Integrity Financial Corporation Reports Second Quarter 2005 Earnings and Declares a 10% Common Stock Dividend
July 25 2005 - 7:02PM
PR Newswire (US)
Integrity Financial Corporation Reports Second Quarter 2005
Earnings and Declares a 10% Common Stock Dividend Company Says
Positive Trends Continue HICKORY, N.C., July 25
/PRNewswire-FirstCall/ -- Integrity Financial Corporation
(NASDAQ:IFCB) today reported its operating results including net
income for the three and six months ended June 30, 2005 of $1.5
million and $3.2 million, respectively. These three and six month
results represent gains of 12% and 29%, respectively, when compared
to the same periods of 2004. Basic and diluted earnings per share
for the six months ended June 30, 2005 were $0.67 and $0.65,
respectively, compared to $0.53 and $0.52 for the six months ended
June 30, 2004. The Board of Directors at its meeting on July 20,
2005 declared a 10% stock dividend payable on August 22, 2005 to
stockholders of record on August 8, 2005. At June 30, 2005,
Integrity Financial Corporation had 4,757,246 shares of common
stock issued and outstanding. "We are pleased to report that during
the second quarter Integrity Financial continued to build on the
positive trends established in the first quarter of this year,"

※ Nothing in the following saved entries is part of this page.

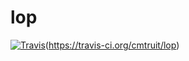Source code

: # lop

[![Travis](https://api.travis-ci.org/cmtruit/lop.svg?branch=master)](https://github.com/cmtruit/lop)(https://travis-ci.org/cmtruit/lop)
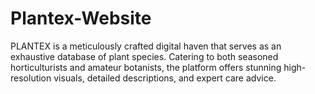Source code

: # Plantex-Website
PLANTEX is a meticulously crafted digital haven that serves as an exhaustive database of plant species. Catering to both seasoned horticulturists and amateur botanists, the platform offers stunning high-resolution visuals, detailed descriptions, and expert care advice.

said W. Alex Hall, President and Chief Executive Officer of
Integrity Financial Corporation. "Our earnings for the second
quarter and six months have been driven by much improved credit
quality and a growing net interest margin." Business Realignment
The Board of Directors at its meeting on July 20, 2005 also
announced that it has approved the Company's reorganization as a
one-bank holding company. The two bank subsidiaries, Catawba Valley
Bank, Hickory and First Gaston Bank of North Carolina, Gastonia,
will be combined into one bank. Commenting on the reorganization,
Mr. Hall stated that, "Combining our banks will allow us to better
serve our customers and communities as we will be able to
streamline all lending, deposit gathering, operating, staff and
management functions. The reorganization should also enhance our
community bank lending and deposit services. The reorganization
will allow us to form a dedicated credit administration group and
improve our operations through consolidation of our human
resources, systems and operations, investment, and financial
management professionals at the holding company level." He added
that, "Area Presidents will be responsible for driving the growth
in lending and deposit relationships in their respective
communities. We have described this initiative to our employees as:
'One Mission, One Team, One Bank, One Direction!'" Regulatory
Compliance - Memorandum of Understanding As a result of the FDIC
and State of North Carolina bank examinations carried out in the
fourth quarter of 2004 at Catawba Valley Bank, its Board of
Directors has recently entered into a Memorandum of Understanding
with the FDIC and the North Carolina Commissioner of Banks that
requires Catawba Valley Bank to address certain areas of concern in
that Bank's past business practices. In the Memorandum of
Understanding, the Board of Directors of Catawba Valley Bank, with
the assistance of the Board and management team at Integrity
Financial, have committed to correcting any outstanding issues
identified by the regulators. Those issues include: - Conducting
extensive loan risk rating reviews; - Addressing problem loans and
enhancing its credit administration department; - Developing
specific plans and proposals for classified credit relationships,
improving loan documentation, policies and procedures, and
correcting all known violations of laws, rules and regulations; and
- Developing capital and strategic plans at the Bank level. Mr.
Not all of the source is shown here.